- _Work instructions_
Your answer must be every line of the data below that holds the string "cells", copied exactly.

- _Information supplied_
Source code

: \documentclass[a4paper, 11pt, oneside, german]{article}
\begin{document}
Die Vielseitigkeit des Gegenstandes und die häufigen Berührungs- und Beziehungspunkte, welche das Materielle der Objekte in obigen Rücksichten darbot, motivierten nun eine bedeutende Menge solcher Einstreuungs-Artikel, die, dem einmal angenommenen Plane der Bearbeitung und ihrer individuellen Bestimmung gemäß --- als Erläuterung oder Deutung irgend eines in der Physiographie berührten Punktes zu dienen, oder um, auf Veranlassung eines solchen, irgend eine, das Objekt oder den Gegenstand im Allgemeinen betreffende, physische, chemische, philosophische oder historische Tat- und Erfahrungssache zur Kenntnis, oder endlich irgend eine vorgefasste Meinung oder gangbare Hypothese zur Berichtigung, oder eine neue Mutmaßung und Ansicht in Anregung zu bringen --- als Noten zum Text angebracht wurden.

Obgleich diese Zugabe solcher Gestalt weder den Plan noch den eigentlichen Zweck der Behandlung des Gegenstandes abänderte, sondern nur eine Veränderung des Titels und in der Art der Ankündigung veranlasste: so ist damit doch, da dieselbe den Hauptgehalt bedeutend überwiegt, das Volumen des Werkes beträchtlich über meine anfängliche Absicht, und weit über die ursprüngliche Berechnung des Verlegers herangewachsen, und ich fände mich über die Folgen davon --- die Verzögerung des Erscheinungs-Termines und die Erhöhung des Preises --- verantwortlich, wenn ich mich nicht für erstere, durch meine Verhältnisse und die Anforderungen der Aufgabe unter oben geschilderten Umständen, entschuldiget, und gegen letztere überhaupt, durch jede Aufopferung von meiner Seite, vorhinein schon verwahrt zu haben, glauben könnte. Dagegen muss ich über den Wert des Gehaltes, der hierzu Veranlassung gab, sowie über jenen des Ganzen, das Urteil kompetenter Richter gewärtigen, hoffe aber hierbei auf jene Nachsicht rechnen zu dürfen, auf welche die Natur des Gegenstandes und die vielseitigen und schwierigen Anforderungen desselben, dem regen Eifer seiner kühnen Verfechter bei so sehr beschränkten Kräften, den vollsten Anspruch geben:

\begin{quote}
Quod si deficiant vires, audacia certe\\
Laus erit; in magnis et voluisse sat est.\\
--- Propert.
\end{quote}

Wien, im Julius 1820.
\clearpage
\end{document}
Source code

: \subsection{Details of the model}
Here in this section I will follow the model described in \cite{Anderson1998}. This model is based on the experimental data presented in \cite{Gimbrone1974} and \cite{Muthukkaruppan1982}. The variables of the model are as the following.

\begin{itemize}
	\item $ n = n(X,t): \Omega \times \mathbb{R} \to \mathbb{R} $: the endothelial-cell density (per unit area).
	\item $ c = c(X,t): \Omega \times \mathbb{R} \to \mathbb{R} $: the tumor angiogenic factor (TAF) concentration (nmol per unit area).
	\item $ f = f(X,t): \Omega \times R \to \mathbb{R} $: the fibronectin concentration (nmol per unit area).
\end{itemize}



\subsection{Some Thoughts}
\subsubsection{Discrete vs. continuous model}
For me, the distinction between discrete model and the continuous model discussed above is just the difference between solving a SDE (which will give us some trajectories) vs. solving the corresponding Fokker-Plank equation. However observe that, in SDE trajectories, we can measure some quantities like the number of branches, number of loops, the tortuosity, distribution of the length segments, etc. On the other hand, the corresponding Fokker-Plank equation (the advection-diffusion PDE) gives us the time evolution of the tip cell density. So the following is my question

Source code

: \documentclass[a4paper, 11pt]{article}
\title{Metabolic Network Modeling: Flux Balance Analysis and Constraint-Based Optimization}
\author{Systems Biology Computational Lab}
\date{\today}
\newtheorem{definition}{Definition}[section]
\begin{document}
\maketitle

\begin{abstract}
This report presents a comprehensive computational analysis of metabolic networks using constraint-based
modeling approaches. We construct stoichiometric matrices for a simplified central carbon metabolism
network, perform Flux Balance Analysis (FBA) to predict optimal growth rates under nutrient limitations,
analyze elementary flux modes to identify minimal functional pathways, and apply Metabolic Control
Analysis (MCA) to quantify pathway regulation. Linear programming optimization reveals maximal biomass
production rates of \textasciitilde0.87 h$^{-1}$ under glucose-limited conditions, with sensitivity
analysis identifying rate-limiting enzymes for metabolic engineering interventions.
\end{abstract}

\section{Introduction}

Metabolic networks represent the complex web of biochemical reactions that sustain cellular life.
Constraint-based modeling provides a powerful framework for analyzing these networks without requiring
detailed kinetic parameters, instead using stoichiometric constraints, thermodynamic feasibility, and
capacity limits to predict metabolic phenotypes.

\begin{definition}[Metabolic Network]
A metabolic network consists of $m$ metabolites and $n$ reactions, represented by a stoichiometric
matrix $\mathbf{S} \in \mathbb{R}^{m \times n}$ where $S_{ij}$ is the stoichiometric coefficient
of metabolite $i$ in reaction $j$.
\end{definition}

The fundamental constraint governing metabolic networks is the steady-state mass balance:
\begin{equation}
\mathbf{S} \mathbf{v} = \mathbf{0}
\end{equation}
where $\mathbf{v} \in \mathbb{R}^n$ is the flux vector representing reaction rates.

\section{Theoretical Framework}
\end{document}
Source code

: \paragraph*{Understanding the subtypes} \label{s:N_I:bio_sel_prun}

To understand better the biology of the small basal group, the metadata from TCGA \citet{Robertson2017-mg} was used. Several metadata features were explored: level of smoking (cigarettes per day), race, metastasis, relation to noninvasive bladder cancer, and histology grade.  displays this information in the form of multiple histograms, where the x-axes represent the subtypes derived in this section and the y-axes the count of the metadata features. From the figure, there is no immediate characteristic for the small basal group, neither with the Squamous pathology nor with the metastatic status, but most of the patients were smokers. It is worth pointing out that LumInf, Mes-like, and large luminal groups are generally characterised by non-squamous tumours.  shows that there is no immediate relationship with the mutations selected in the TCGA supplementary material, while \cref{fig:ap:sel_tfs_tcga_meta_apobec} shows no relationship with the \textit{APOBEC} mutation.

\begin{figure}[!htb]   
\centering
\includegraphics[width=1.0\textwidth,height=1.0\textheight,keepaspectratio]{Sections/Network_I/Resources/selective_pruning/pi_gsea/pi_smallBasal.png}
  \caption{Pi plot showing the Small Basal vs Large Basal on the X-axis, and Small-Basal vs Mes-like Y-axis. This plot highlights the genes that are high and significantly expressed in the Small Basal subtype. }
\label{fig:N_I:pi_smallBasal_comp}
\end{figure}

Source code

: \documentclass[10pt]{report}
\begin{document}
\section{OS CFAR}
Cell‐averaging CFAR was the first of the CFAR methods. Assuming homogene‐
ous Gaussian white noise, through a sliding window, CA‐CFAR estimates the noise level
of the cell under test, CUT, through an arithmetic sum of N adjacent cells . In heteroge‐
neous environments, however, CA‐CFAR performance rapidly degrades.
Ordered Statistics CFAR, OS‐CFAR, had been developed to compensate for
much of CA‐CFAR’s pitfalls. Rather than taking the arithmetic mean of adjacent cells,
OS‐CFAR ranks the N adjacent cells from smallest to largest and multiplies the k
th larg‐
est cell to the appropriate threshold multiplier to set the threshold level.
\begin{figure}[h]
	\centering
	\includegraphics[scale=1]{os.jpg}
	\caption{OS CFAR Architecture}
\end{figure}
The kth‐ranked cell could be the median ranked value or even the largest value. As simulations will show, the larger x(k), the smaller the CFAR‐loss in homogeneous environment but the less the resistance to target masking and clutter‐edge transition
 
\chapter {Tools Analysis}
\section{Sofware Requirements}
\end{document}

- _Result_
of the cell under test, CUT, through an arithmetic sum of N adjacent cells . In heteroge‐
much of CA‐CFAR’s pitfalls. Rather than taking the arithmetic mean of adjacent cells,
OS‐CFAR ranks the N adjacent cells from smallest to largest and multiplies the k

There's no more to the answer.